§ Your objective
Retype the data below verbatim; pictures do not belong in the copy.

§ Given data

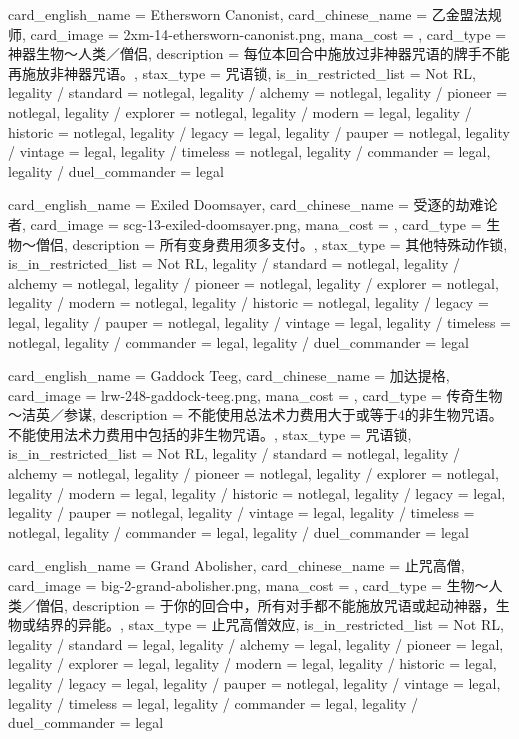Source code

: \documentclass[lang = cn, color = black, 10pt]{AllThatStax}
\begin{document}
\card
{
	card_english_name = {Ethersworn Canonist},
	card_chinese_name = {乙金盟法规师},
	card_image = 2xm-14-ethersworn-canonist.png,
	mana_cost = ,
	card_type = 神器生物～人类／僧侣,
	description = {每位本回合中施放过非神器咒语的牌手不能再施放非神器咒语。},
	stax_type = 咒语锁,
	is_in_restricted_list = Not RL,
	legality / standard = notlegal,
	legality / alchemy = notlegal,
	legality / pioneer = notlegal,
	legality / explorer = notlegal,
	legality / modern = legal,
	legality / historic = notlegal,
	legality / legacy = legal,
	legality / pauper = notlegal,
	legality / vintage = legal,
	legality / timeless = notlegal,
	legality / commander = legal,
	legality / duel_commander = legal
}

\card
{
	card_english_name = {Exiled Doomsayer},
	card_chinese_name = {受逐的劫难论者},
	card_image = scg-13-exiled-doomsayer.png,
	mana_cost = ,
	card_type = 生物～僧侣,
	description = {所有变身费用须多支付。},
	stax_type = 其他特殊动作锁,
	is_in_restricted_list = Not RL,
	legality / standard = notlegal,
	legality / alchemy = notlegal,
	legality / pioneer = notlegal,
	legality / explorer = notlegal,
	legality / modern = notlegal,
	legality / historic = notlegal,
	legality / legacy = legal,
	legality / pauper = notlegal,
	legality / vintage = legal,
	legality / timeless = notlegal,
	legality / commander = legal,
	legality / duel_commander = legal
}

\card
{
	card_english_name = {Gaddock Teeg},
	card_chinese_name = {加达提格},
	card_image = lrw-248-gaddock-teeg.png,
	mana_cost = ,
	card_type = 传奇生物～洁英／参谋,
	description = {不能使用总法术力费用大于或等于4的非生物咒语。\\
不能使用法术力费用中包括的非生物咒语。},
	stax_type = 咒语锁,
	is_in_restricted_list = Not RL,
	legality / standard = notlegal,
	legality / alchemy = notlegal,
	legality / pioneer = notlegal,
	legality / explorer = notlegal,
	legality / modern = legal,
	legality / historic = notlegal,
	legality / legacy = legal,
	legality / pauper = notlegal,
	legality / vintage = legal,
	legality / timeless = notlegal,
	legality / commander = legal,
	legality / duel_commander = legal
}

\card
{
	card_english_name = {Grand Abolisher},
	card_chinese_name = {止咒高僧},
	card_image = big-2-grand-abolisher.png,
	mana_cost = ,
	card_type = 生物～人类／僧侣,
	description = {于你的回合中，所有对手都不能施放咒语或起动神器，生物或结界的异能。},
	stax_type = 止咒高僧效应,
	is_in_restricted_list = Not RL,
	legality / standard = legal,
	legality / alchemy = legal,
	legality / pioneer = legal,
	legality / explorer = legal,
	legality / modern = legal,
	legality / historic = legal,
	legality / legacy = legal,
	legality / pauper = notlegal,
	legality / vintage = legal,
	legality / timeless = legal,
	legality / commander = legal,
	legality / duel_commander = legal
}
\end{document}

§ Response area
Source code

: \documentclass[lang = cn, color = black, 10pt]{AllThatStax}
\begin{document}
\card
{
	card_english_name = {Ethersworn Canonist},
	card_chinese_name = {乙金盟法规师},
	card_image = 2xm-14-ethersworn-canonist.png,
	mana_cost = ,
	card_type = 神器生物～人类／僧侣,
	description = {每位本回合中施放过非神器咒语的牌手不能再施放非神器咒语。},
	stax_type = 咒语锁,
	is_in_restricted_list = Not RL,
	legality / standard = notlegal,
	legality / alchemy = notlegal,
	legality / pioneer = notlegal,
	legality / explorer = notlegal,
	legality / modern = legal,
	legality / historic = notlegal,
	legality / legacy = legal,
	legality / pauper = notlegal,
	legality / vintage = legal,
	legality / timeless = notlegal,
	legality / commander = legal,
	legality / duel_commander = legal
}

\card
{
	card_english_name = {Exiled Doomsayer},
	card_chinese_name = {受逐的劫难论者},
	card_image = scg-13-exiled-doomsayer.png,
	mana_cost = ,
	card_type = 生物～僧侣,
	description = {所有变身费用须多支付。},
	stax_type = 其他特殊动作锁,
	is_in_restricted_list = Not RL,
	legality / standard = notlegal,
	legality / alchemy = notlegal,
	legality / pioneer = notlegal,
	legality / explorer = notlegal,
	legality / modern = notlegal,
	legality / historic = notlegal,
	legality / legacy = legal,
	legality / pauper = notlegal,
	legality / vintage = legal,
	legality / timeless = notlegal,
	legality / commander = legal,
	legality / duel_commander = legal
}

\card
{
	card_english_name = {Gaddock Teeg},
	card_chinese_name = {加达提格},
	card_image = lrw-248-gaddock-teeg.png,
	mana_cost = ,
	card_type = 传奇生物～洁英／参谋,
	description = {不能使用总法术力费用大于或等于4的非生物咒语。\\
不能使用法术力费用中包括的非生物咒语。},
	stax_type = 咒语锁,
	is_in_restricted_list = Not RL,
	legality / standard = notlegal,
	legality / alchemy = notlegal,
	legality / pioneer = notlegal,
	legality / explorer = notlegal,
	legality / modern = legal,
	legality / historic = notlegal,
	legality / legacy = legal,
	legality / pauper = notlegal,
	legality / vintage = legal,
	legality / timeless = notlegal,
	legality / commander = legal,
	legality / duel_commander = legal
}

\card
{
	card_english_name = {Grand Abolisher},
	card_chinese_name = {止咒高僧},
	card_image = big-2-grand-abolisher.png,
	mana_cost = ,
	card_type = 生物～人类／僧侣,
	description = {于你的回合中，所有对手都不能施放咒语或起动神器，生物或结界的异能。},
	stax_type = 止咒高僧效应,
	is_in_restricted_list = Not RL,
	legality / standard = legal,
	legality / alchemy = legal,
	legality / pioneer = legal,
	legality / explorer = legal,
	legality / modern = legal,
	legality / historic = legal,
	legality / legacy = legal,
	legality / pauper = notlegal,
	legality / vintage = legal,
	legality / timeless = legal,
	legality / commander = legal,
	legality / duel_commander = legal
}
\end{document}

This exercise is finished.